Segment Start: Data shown
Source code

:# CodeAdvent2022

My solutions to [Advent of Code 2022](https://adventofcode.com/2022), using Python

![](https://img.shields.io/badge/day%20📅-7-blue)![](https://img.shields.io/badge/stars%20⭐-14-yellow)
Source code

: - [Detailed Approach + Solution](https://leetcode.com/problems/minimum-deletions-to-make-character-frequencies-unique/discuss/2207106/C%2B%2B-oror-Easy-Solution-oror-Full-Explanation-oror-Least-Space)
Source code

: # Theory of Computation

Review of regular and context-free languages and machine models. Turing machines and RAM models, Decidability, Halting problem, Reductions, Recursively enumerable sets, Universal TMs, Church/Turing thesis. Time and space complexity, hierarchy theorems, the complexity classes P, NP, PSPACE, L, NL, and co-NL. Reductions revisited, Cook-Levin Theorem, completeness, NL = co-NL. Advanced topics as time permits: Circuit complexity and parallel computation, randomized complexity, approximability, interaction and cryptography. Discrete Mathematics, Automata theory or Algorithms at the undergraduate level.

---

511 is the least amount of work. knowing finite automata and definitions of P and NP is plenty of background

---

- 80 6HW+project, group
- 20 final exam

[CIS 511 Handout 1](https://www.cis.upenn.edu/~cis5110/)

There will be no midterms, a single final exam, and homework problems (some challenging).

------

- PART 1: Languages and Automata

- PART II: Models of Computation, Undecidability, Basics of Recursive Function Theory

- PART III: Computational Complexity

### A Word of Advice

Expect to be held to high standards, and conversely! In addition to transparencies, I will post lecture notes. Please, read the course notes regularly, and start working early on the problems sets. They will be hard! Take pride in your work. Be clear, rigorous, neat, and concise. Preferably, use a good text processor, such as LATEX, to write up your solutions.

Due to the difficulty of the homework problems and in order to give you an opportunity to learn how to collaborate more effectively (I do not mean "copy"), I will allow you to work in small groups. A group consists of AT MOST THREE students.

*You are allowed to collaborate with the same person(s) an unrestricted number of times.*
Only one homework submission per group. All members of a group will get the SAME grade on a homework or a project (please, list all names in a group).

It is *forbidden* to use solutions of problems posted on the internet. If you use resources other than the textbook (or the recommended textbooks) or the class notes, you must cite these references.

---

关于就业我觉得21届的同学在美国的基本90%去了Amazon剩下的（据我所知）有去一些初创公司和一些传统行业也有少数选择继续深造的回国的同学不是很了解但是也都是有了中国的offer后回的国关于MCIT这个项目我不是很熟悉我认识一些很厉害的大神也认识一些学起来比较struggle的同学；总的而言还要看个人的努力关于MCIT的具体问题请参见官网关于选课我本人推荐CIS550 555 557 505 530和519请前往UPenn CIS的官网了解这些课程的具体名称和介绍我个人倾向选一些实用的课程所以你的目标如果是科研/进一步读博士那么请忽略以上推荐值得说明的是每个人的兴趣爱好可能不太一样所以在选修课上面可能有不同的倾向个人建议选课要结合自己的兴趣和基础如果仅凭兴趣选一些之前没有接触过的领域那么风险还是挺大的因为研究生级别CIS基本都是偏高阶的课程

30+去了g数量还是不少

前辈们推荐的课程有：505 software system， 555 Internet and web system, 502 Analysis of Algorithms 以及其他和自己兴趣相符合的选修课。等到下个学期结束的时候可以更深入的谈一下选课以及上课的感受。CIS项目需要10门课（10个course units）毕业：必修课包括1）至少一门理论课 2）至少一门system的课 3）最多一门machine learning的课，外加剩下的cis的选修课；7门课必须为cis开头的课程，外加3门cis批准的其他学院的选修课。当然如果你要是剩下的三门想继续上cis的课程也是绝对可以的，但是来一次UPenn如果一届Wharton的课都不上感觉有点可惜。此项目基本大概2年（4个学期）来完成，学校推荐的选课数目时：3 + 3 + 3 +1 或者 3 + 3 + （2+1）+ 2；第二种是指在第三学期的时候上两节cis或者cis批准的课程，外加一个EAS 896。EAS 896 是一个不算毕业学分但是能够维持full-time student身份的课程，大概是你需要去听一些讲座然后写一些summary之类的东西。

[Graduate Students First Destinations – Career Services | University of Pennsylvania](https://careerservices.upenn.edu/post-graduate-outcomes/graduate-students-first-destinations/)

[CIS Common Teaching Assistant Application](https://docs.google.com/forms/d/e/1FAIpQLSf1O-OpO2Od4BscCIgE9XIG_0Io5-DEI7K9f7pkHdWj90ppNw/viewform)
Segment End: Data shown
* **What is required**
Please give the records again exactly as they are.

* **Response for this exercise**
Source code

:# CodeAdvent2022

My solutions to [Advent of Code 2022](https://adventofcode.com/2022), using Python

![](https://img.shields.io/badge/day%20📅-7-blue)![](https://img.shields.io/badge/stars%20⭐-14-yellow)
Source code

: - [Detailed Approach + Solution](https://leetcode.com/problems/minimum-deletions-to-make-character-frequencies-unique/discuss/2207106/C%2B%2B-oror-Easy-Solution-oror-Full-Explanation-oror-Least-Space)
Source code

: # Theory of Computation

Review of regular and context-free languages and machine models. Turing machines and RAM models, Decidability, Halting problem, Reductions, Recursively enumerable sets, Universal TMs, Church/Turing thesis. Time and space complexity, hierarchy theorems, the complexity classes P, NP, PSPACE, L, NL, and co-NL. Reductions revisited, Cook-Levin Theorem, completeness, NL = co-NL. Advanced topics as time permits: Circuit complexity and parallel computation, randomized complexity, approximability, interaction and cryptography. Discrete Mathematics, Automata theory or Algorithms at the undergraduate level.

---

511 is the least amount of work. knowing finite automata and definitions of P and NP is plenty of background

---

- 80 6HW+project, group
- 20 final exam

[CIS 511 Handout 1](https://www.cis.upenn.edu/~cis5110/)

There will be no midterms, a single final exam, and homework problems (some challenging).

------

- PART 1: Languages and Automata

- PART II: Models of Computation, Undecidability, Basics of Recursive Function Theory

- PART III: Computational Complexity

### A Word of Advice

Expect to be held to high standards, and conversely! In addition to transparencies, I will post lecture notes. Please, read the course notes regularly, and start working early on the problems sets. They will be hard! Take pride in your work. Be clear, rigorous, neat, and concise. Preferably, use a good text processor, such as LATEX, to write up your solutions.

Due to the difficulty of the homework problems and in order to give you an opportunity to learn how to collaborate more effectively (I do not mean "copy"), I will allow you to work in small groups. A group consists of AT MOST THREE students.

*You are allowed to collaborate with the same person(s) an unrestricted number of times.*
Only one homework submission per group. All members of a group will get the SAME grade on a homework or a project (please, list all names in a group).

It is *forbidden* to use solutions of problems posted on the internet. If you use resources other than the textbook (or the recommended textbooks) or the class notes, you must cite these references.

---

关于就业我觉得21届的同学在美国的基本90%去了Amazon剩下的（据我所知）有去一些初创公司和一些传统行业也有少数选择继续深造的回国的同学不是很了解但是也都是有了中国的offer后回的国关于MCIT这个项目我不是很熟悉我认识一些很厉害的大神也认识一些学起来比较struggle的同学；总的而言还要看个人的努力关于MCIT的具体问题请参见官网关于选课我本人推荐CIS550 555 557 505 530和519请前往UPenn CIS的官网了解这些课程的具体名称和介绍我个人倾向选一些实用的课程所以你的目标如果是科研/进一步读博士那么请忽略以上推荐值得说明的是每个人的兴趣爱好可能不太一样所以在选修课上面可能有不同的倾向个人建议选课要结合自己的兴趣和基础如果仅凭兴趣选一些之前没有接触过的领域那么风险还是挺大的因为研究生级别CIS基本都是偏高阶的课程

30+去了g数量还是不少

前辈们推荐的课程有：505 software system， 555 Internet and web system, 502 Analysis of Algorithms 以及其他和自己兴趣相符合的选修课。等到下个学期结束的时候可以更深入的谈一下选课以及上课的感受。CIS项目需要10门课（10个course units）毕业：必修课包括1）至少一门理论课 2）至少一门system的课 3）最多一门machine learning的课，外加剩下的cis的选修课；7门课必须为cis开头的课程，外加3门cis批准的其他学院的选修课。当然如果你要是剩下的三门想继续上cis的课程也是绝对可以的，但是来一次UPenn如果一届Wharton的课都不上感觉有点可惜。此项目基本大概2年（4个学期）来完成，学校推荐的选课数目时：3 + 3 + 3 +1 或者 3 + 3 + （2+1）+ 2；第二种是指在第三学期的时候上两节cis或者cis批准的课程，外加一个EAS 896。EAS 896 是一个不算毕业学分但是能够维持full-time student身份的课程，大概是你需要去听一些讲座然后写一些summary之类的东西。

[Graduate Students First Destinations – Career Services | University of Pennsylvania](https://careerservices.upenn.edu/post-graduate-outcomes/graduate-students-first-destinations/)

[CIS Common Teaching Assistant Application](https://docs.google.com/forms/d/e/1FAIpQLSf1O-OpO2Od4BscCIgE9XIG_0Io5-DEI7K9f7pkHdWj90ppNw/viewform)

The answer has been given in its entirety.